Cris balançou o copo em sua mão, agora quase vazio, e respondeu despreocupado:
— Passado é passado, o importante é que os três prodígios superaram o mestre.
Júlia ergueu seu copo, e eles brindaram. Desde então, ambos pararam de beber para prestar atenção no episódio de Crônicas de Avalon. A tela exibia uma multidão de soldados mortos-vivos, ressuscitados por necromancia, eles marchavam sobre uma estrada de chão batido.
— Cara, me deu até um frio na barriga — Cris falou quando apareceu na tela um sujeito em vestes escuras e suntuosas, mas esfarrapas, sua face cadavérica sorria na direção dos telespectadores.
— Credo, que coisa horrorosa — Júlia resmungou.
A câmera se afastou da face da criatura e pairou sobre uma cidade conhecida, de muros altos e escuros.
— Eu conheço esse lugar — Júlia sussurrou baixinho. — É a cidade de Salem.
— É mesmo.
Cristiano voltou-se para ela, e ordenou com um sorriso confiante no rosto:
— Eu quero você reúna sua turma para um longo treinamento naquela cidade. — Terminou apontando para a tela.
***
O professor se levantou da mesa, recolheu seu material da mesa, e anunciou à classe:
— Aula encerrada, pessoal.

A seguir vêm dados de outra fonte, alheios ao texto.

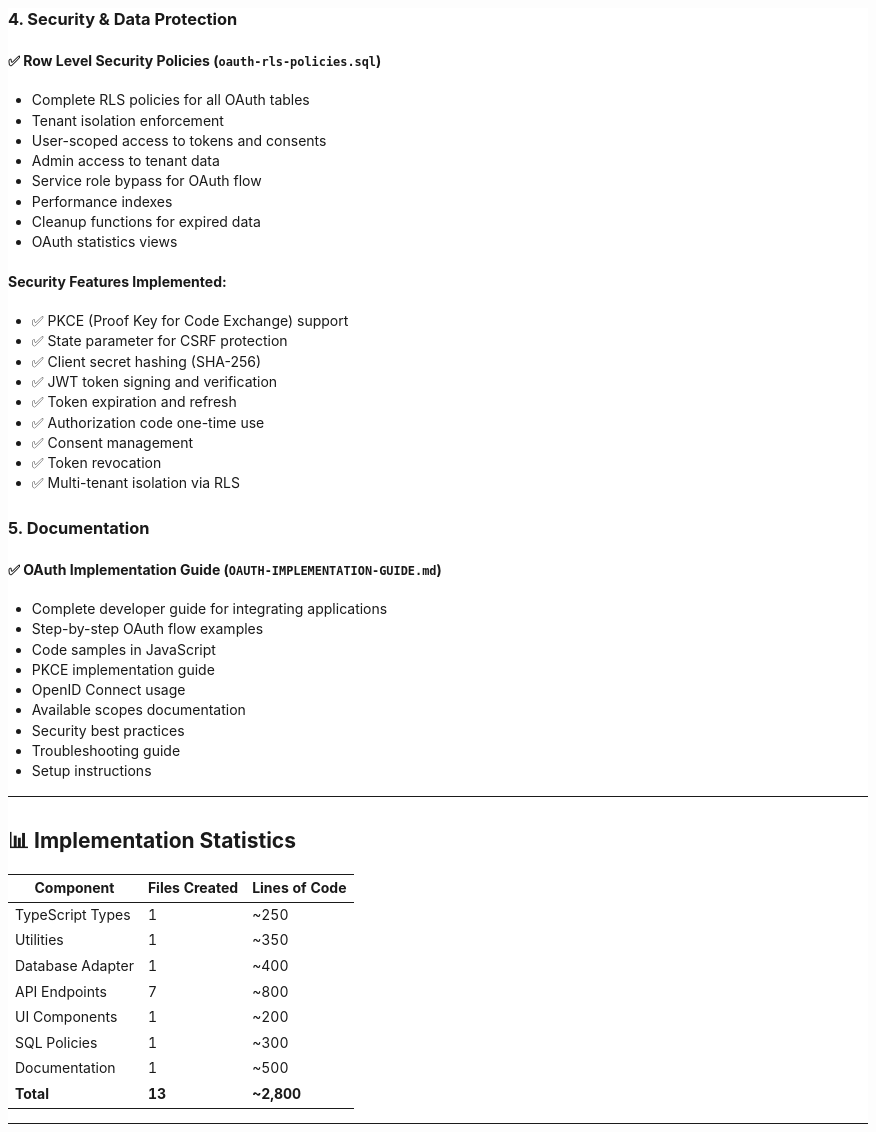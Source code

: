 ### 4. Security & Data Protection

#### ✅ Row Level Security Policies (`oauth-rls-policies.sql`)
- Complete RLS policies for all OAuth tables
- Tenant isolation enforcement
- User-scoped access to tokens and consents
- Admin access to tenant data
- Service role bypass for OAuth flow
- Performance indexes
- Cleanup functions for expired data
- OAuth statistics views

#### Security Features Implemented:
- ✅ PKCE (Proof Key for Code Exchange) support
- ✅ State parameter for CSRF protection
- ✅ Client secret hashing (SHA-256)
- ✅ JWT token signing and verification
- ✅ Token expiration and refresh
- ✅ Authorization code one-time use
- ✅ Consent management
- ✅ Token revocation
- ✅ Multi-tenant isolation via RLS

### 5. Documentation

#### ✅ OAuth Implementation Guide (`OAUTH-IMPLEMENTATION-GUIDE.md`)
- Complete developer guide for integrating applications
- Step-by-step OAuth flow examples
- Code samples in JavaScript
- PKCE implementation guide
- OpenID Connect usage
- Available scopes documentation
- Security best practices
- Troubleshooting guide
- Setup instructions

---

## 📊 Implementation Statistics

| Component | Files Created | Lines of Code |
|-----------|--------------|---------------|
| TypeScript Types | 1 | ~250 |
| Utilities | 1 | ~350 |
| Database Adapter | 1 | ~400 |
| API Endpoints | 7 | ~800 |
| UI Components | 1 | ~200 |
| SQL Policies | 1 | ~300 |
| Documentation | 1 | ~500 |
| **Total** | **13** | **~2,800** |

---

Não esqueçam do seminário na semana que vem. Boa semana a todos.
A turma do quarto semestre de arquitetura comemorou o fim de mais uma manhã de aulas. Nicole guardou suas coisas na bolsa e dirigiu-se para fora da sala de aula.

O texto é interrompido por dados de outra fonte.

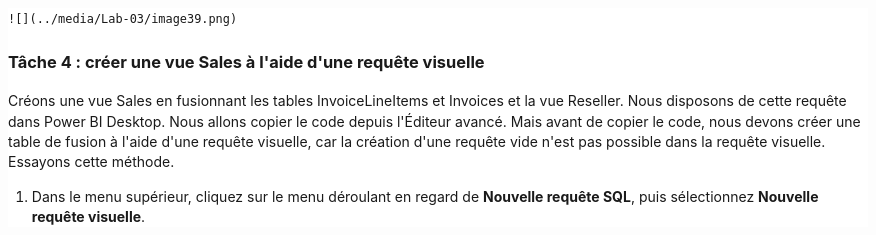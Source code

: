     ![](../media/Lab-03/image39.png)

### Tâche 4 : créer une vue Sales à l'aide d'une requête visuelle

Créons une vue Sales en fusionnant les tables InvoiceLineItems et
Invoices et la vue Reseller. Nous disposons de cette requête dans Power
BI Desktop. Nous allons copier le code depuis l'Éditeur avancé. Mais
avant de copier le code, nous devons créer une table de fusion à l'aide
d'une requête visuelle, car la création d'une requête vide n'est pas
possible dans la requête visuelle. Essayons cette méthode.

1.  Dans le menu supérieur, cliquez sur le menu déroulant en regard de
    **Nouvelle requête SQL**, puis sélectionnez **Nouvelle requête
    visuelle**.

O sono a fez bocejar, o cansaço era resultado das horas treinando golpes com sua assassina em Nova Avalon Online, mas ela não se sentia arrependida, pelo contrário, contava os minutos para chegar em casa e terminar os deveres de casa para entrar no mundo virtual o mais cedo possível.
Ao descer a longa escadaria ela avistou uma figura conhecida sentada em um dos bancos de madeira no jardim da universidade. Ela acelerou o passo e sentou ao lado do rapaz de cabelo castanho cacheado, imerso no próprio mundo, usando um fone de ouvido sem fio e com olhos vidrados na tela do celular em sua mão direita.

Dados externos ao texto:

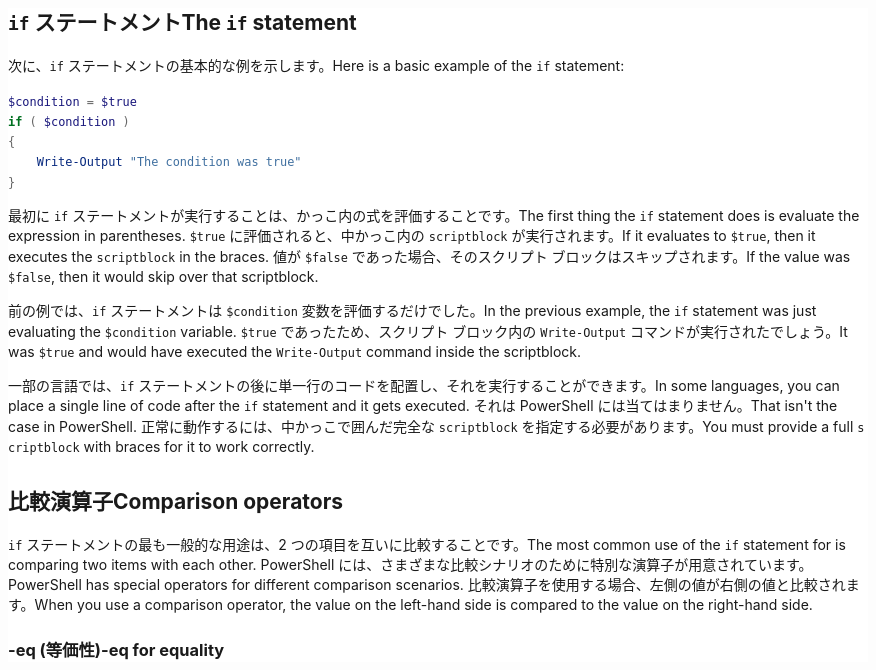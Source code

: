 ## <a name="the-if-statement"></a><span data-ttu-id="5af55-115">`if` ステートメント</span><span class="sxs-lookup"><span data-stu-id="5af55-115">The `if` statement</span></span>

<span data-ttu-id="5af55-116">次に、`if` ステートメントの基本的な例を示します。</span><span class="sxs-lookup"><span data-stu-id="5af55-116">Here is a basic example of the `if` statement:</span></span>

```powershell
$condition = $true
if ( $condition )
{
    Write-Output "The condition was true"
}
```

<span data-ttu-id="5af55-117">最初に `if` ステートメントが実行することは、かっこ内の式を評価することです。</span><span class="sxs-lookup"><span data-stu-id="5af55-117">The first thing the `if` statement does is evaluate the expression in parentheses.</span></span> <span data-ttu-id="5af55-118">`$true` に評価されると、中かっこ内の `scriptblock` が実行されます。</span><span class="sxs-lookup"><span data-stu-id="5af55-118">If it evaluates to `$true`, then it executes the `scriptblock` in the braces.</span></span> <span data-ttu-id="5af55-119">値が `$false` であった場合、そのスクリプト ブロックはスキップされます。</span><span class="sxs-lookup"><span data-stu-id="5af55-119">If the value was `$false`, then it would skip over that scriptblock.</span></span>

<span data-ttu-id="5af55-120">前の例では、`if` ステートメントは `$condition` 変数を評価するだけでした。</span><span class="sxs-lookup"><span data-stu-id="5af55-120">In the previous example, the `if` statement was just evaluating the `$condition` variable.</span></span> <span data-ttu-id="5af55-121">`$true` であったため、スクリプト ブロック内の `Write-Output` コマンドが実行されたでしょう。</span><span class="sxs-lookup"><span data-stu-id="5af55-121">It was `$true` and would have executed the `Write-Output` command inside the scriptblock.</span></span>

<span data-ttu-id="5af55-122">一部の言語では、`if` ステートメントの後に単一行のコードを配置し、それを実行することができます。</span><span class="sxs-lookup"><span data-stu-id="5af55-122">In some languages, you can place a single line of code after the `if` statement and it gets executed.</span></span> <span data-ttu-id="5af55-123">それは PowerShell には当てはまりません。</span><span class="sxs-lookup"><span data-stu-id="5af55-123">That isn't the case in PowerShell.</span></span> <span data-ttu-id="5af55-124">正常に動作するには、中かっこで囲んだ完全な `scriptblock` を指定する必要があります。</span><span class="sxs-lookup"><span data-stu-id="5af55-124">You must provide a full `scriptblock` with braces for it to work correctly.</span></span>

## <a name="comparison-operators"></a><span data-ttu-id="5af55-125">比較演算子</span><span class="sxs-lookup"><span data-stu-id="5af55-125">Comparison operators</span></span>

<span data-ttu-id="5af55-126">`if` ステートメントの最も一般的な用途は、2 つの項目を互いに比較することです。</span><span class="sxs-lookup"><span data-stu-id="5af55-126">The most common use of the `if` statement for is comparing two items with each other.</span></span> <span data-ttu-id="5af55-127">PowerShell には、さまざまな比較シナリオのために特別な演算子が用意されています。</span><span class="sxs-lookup"><span data-stu-id="5af55-127">PowerShell has special operators for different comparison scenarios.</span></span> <span data-ttu-id="5af55-128">比較演算子を使用する場合、左側の値が右側の値と比較されます。</span><span class="sxs-lookup"><span data-stu-id="5af55-128">When you use a comparison operator, the value on the left-hand side is compared to the value on the right-hand side.</span></span>

### <a name="-eq-for-equality"></a><span data-ttu-id="5af55-129">-eq (等価性)</span><span class="sxs-lookup"><span data-stu-id="5af55-129">-eq for equality</span></span>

— O que você está assistindo? — ela perguntou, espichando o pescoço para tentar ver a tela do aparelho.
O garoto tremeu de susto ao ser puxado de volta ao mundo real. Ele retirou o fone do ouvido esquerdo, se aproximou dela, virou a tela do celular para ambos poderem ver, e então disse:
— Dá só uma olhada nesse cara, ele era o melhor cavaleiro do mundo.
Nicole espiou o título do vídeo: “Dante – Melhores Momentos – Um Tributo ao Melhor do País“. Ela esticou o braço e tomou o fone de ouvido esquerdo das mãos dele.
— Niki! — ele resmungou.
— Artur, deixa de ser fresco.
Ela se aproximou até seus braços encostarem.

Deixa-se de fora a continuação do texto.